Technical Articles
Sap Datasphere Data Flow Series – Introduction and sample example
Hey Champs,
Let’s understand one of the important feature of datasphere which is dataflow, Before moving on to the topic first we have to understand the three things well i.e “What” “Why” ”How”.
This article is the first in the blog post series and introduces about dataflow and one small example that we’ll use along the entire blog series listed below:
- Blog Post #1: Introduction to dataflow and example
- Blog Post #2: Sap Datasphere Data Flow Series – Operators (Joins, Projection, Aggregation, Union)
- Blog Post #3: Sap Datasphere Data Flow Series – Script Operator Part 1
- Blog Post #4: Sap Datasphere Data Flwo series – Script operator Part 2(Still cooking)
Why:
Data flow is an exciting new feature of SAP Datasphere because it provides a visually-based modeling experience for data integration. This makes it easier to combine and load data from various sources, including structured and unstructured data. Just imagine we have BODS facility integrated here and that is awesome.
What:
Data flow allows you to create and manage data pipelines using a graphical interface. These pipelines can be used to perform a variety of tasks, such as extracting data from different sources, transforming it, and loading it into target destinations.
How:
Well this answer will not be small and simple, to understand this lets watch the full movie with me.
User Interface :
Champs lets see what all tools and option Sap Datasphere is providing us.
DataFlow User Interface
Now lets cover a simple scenario of getting data from a source as excel file and loading to a target table.

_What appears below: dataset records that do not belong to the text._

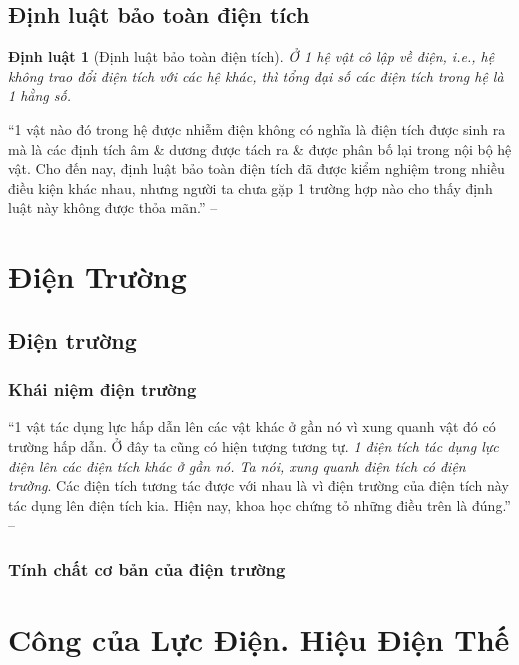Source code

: \documentclass[oneside]{book}
\numberwithin{equation}{section}
\newtheorem{dinhluat}{Định luật}[section]
\begin{document}
\subsection{Định luật bảo toàn điện tích}

\begin{dinhluat}[Định luật bảo toàn điện tích]
	Ở 1 hệ vật cô lập về điện, i.e., hệ không trao đổi điện tích với các hệ khác, thì tổng đại số các điện tích trong hệ là 1 hằng số.
\end{dinhluat}
``1 vật nào đó trong hệ được nhiễm điện không có nghĩa là điện tích được sinh ra mà là các định tích âm \& dương được tách ra \& được phân bố lại trong nội bộ hệ vật. Cho đến nay, định luật bảo toàn điện tích đã được kiểm nghiệm trong nhiều điều kiện khác nhau, nhưng người ta chưa gặp 1 trường hợp nào cho thấy định luật này không được thỏa mãn.'' -- \cite[p. 12]{SGK_Vat_Ly_11_nang_cao}


\section{Điện Trường}

\subsection{Điện trường}

\subsubsection{Khái niệm điện trường}
``1 vật tác dụng lực hấp dẫn lên các vật khác ở gần nó vì xung quanh vật đó có trường hấp dẫn. Ở đây ta cũng có hiện tượng tương tự. \textit{1 điện tích tác dụng lực điện lên các điện tích khác ở gần nó. Ta nói, xung quanh điện tích có điện trường}. Các điện tích tương tác được với nhau là vì điện trường của điện tích này tác dụng lên điện tích kia. Hiện nay, khoa học chứng tỏ những điều trên là đúng.'' -- \cite[p. 13]{SGK_Vat_Ly_11_nang_cao}

\subsubsection{Tính chất cơ bản của điện trường}


\section{Công của Lực Điện. Hiệu Điện Thế}
\end{document}
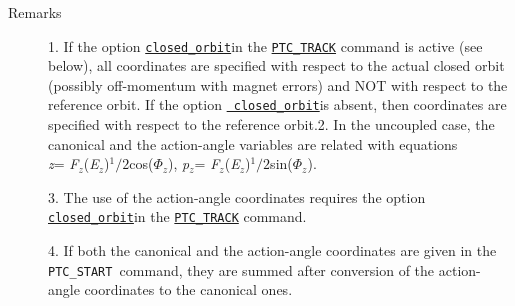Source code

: \begin{description}
	\item[Remarks] 1. If the option \texttt{\hyperlink{CLOSED_ORBIT}{closed\_orbit}}in the \texttt{\hyperlink{PTC_TRACK}{PTC\_TRACK}} 
     command is active (see below), all coordinates are specified with 
     respect to the actual closed orbit (possibly off-momentum with 
     magnet errors) and NOT with respect to the reference orbit. If 
     the option \texttt{\hyperlink{CLOSED_ORBIT}{
       closed\_orbit}}is absent, then coordinates are specified with respect 
     to the reference orbit.2. In the uncoupled case, the canonical 
     and the action-angle variables are related with equations
       \textit{
\\
       z}=
     \textit{F$_z$}(\textit{E$_z$})$^1/2$cos(\textit{$\Phi$}$_\textit{z}$),
       \textit{p$_z$}= \textit{F$_z$}(\textit{E$_z$})$^1/2$sin(\textit{$\Phi$}$_\textit{z}$).

3. The use of the action-angle coordinates 
       requires the option \texttt{\hyperlink{CLOSED_ORBIT}{closed\_orbit}}in the \texttt{\hyperlink{PTC_TRACK}{PTC\_TRACK}} 
       command. 

4. If both the canonical and the action-angle coordinates are 
     given in the \texttt{PTC\_START }command, they 
     are summed after conversion of the action-angle coordinates to 
     the canonical ones.
\end{description}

Wait.. Do we need to create target table again ?. No not at all, thanks to Sap for this wonderful feature where we just have to click create and deploy target table and automatically target table will be created.
USE CASE 1:
We got a requirement where while getting the order information from a different source table we want to add the leading zeros to the item column, so how to do it ?
let’s jump in for data flow to add the leading zeros :-
First we will create the source table using one excel file. After that we need to drag and drop the Sales order table into our play area :
Adding Source Table : Sales Order Table
Well, Now lets write one small python script to add the leading zeros. “What ? Datasphere supports python ??”. Yes, that’s correct datasphere support many python function and its still evolving.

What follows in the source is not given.